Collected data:

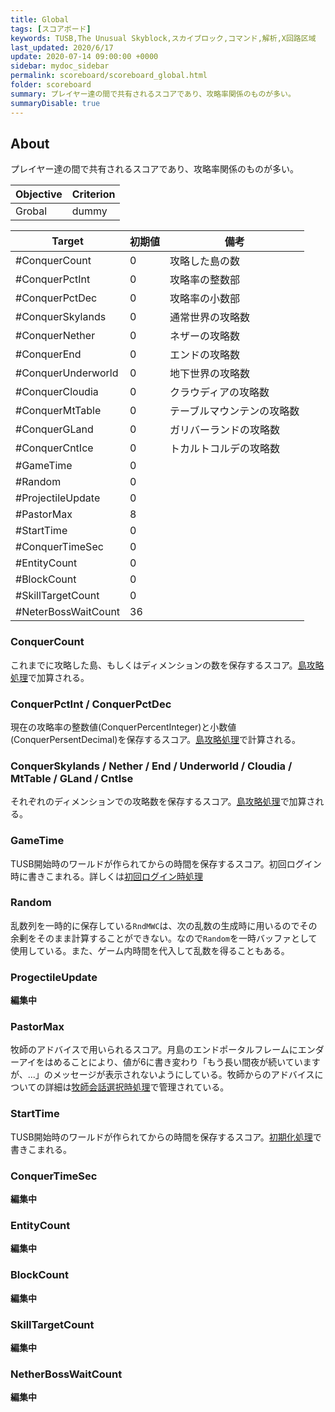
 ```yaml
---
title: Global
tags: [スコアボード]
keywords: TUSB,The Unusual Skyblock,スカイブロック,コマンド,解析,X回路区域
last_updated: 2020/6/17
update: 2020-07-14 09:00:00 +0000
sidebar: mydoc_sidebar
permalink: scoreboard/scoreboard_global.html
folder: scoreboard
summary: プレイヤー達の間で共有されるスコアであり、攻略率関係のものが多い。
summaryDisable: true
---
```


## About

プレイヤー達の間で共有されるスコアであり、攻略率関係のものが多い。

|Objective|Criterion|
|-|-|
|Grobal|dummy|

|Target|初期値|備考|
|-|-|-|
|#ConquerCount|0|攻略した島の数|
|#ConquerPctInt|0|攻略率の整数部|
|#ConquerPctDec|0|攻略率の小数部|
|#ConquerSkylands|0|通常世界の攻略数|
|#ConquerNether|0|ネザーの攻略数|
|#ConquerEnd|0|エンドの攻略数|
|#ConquerUnderworld|0|地下世界の攻略数|
|#ConquerCloudia|0|クラウディアの攻略数|
|#ConquerMtTable|0|テーブルマウンテンの攻略数|
|#ConquerGLand|0|ガリバーランドの攻略数|
|#ConquerCntIce|0|トカルトコルデの攻略数|
|#GameTime|0|
|#Random|0|
|#ProjectileUpdate|0|
|#PastorMax|8|
|#StartTime|0|
|#ConquerTimeSec|0|
|#EntityCount|0|
|#BlockCount|0|
|#SkillTargetCount|0|
|#NeterBossWaitCount|36|

### ConquerCount

これまでに攻略した島、もしくはディメンションの数を保存するスコア。[島攻略処理]({{site.baseurl}}/command/xCircuit2/xCircuit2_conquerProcessing.html)で加算される。

### ConquerPctInt / ConquerPctDec

現在の攻略率の整数値(ConquerPercentInteger)と小数値(ConquerPersentDecimal)を保存するスコア。[島攻略処理]({{site.baseurl}}/command/xCircuit2/xCircuit2_conquerProcessing.html)で計算される。

### ConquerSkylands / Nether / End / Underworld / Cloudia / MtTable / GLand / CntIse

それぞれのディメンションでの攻略数を保存するスコア。[島攻略処理]({{site.baseurl}}/command/xCircuit2/xCircuit2_conquerProcessing.html)で加算される。

### GameTime

TUSB開始時のワールドが作られてからの時間を保存するスコア。初回ログイン時に書きこまれる。詳しくは[初回ログイン時処理]({{site.baseurl}}/command/xCircuit2/xCircuit2_firstLoginProcessing.html)

### Random

乱数列を一時的に保存している`RndMWC`は、次の乱数の生成時に用いるのでその余剰をそのまま計算することができない。なので`Random`を一時バッファとして使用している。また、ゲーム内時間を代入して乱数を得ることもある。

### ProgectileUpdate

**編集中**

### PastorMax

牧師のアドバイスで用いられるスコア。月島のエンドポータルフレームにエンダーアイをはめることにより、値が6に書き変わり「もう長い間夜が続いていますが、...」のメッセージが表示されないようにしている。牧師からのアドバイスについての詳細は[牧師会話選択時処理]({{site.baseurl}}/command/xCircuit3/xCircuit3_pastorTalk.html)で管理されている。

### StartTime

TUSB開始時のワールドが作られてからの時間を保存するスコア。[初期化処理]({{site.baseurl}}/command/xCircuitCore/xCircuitCore_initializeProcessing.html)で書きこまれる。

### ConquerTimeSec

**編集中**

### EntityCount

**編集中**

### BlockCount

**編集中**

### SkillTargetCount

**編集中**

### NetherBossWaitCount

**編集中**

• _Task goal_:
Please report every line among the entries that includes "ConquerPctDec".

• _Answer to this task_:
|#ConquerPctDec|0|攻略率の小数部|
### ConquerPctInt / ConquerPctDec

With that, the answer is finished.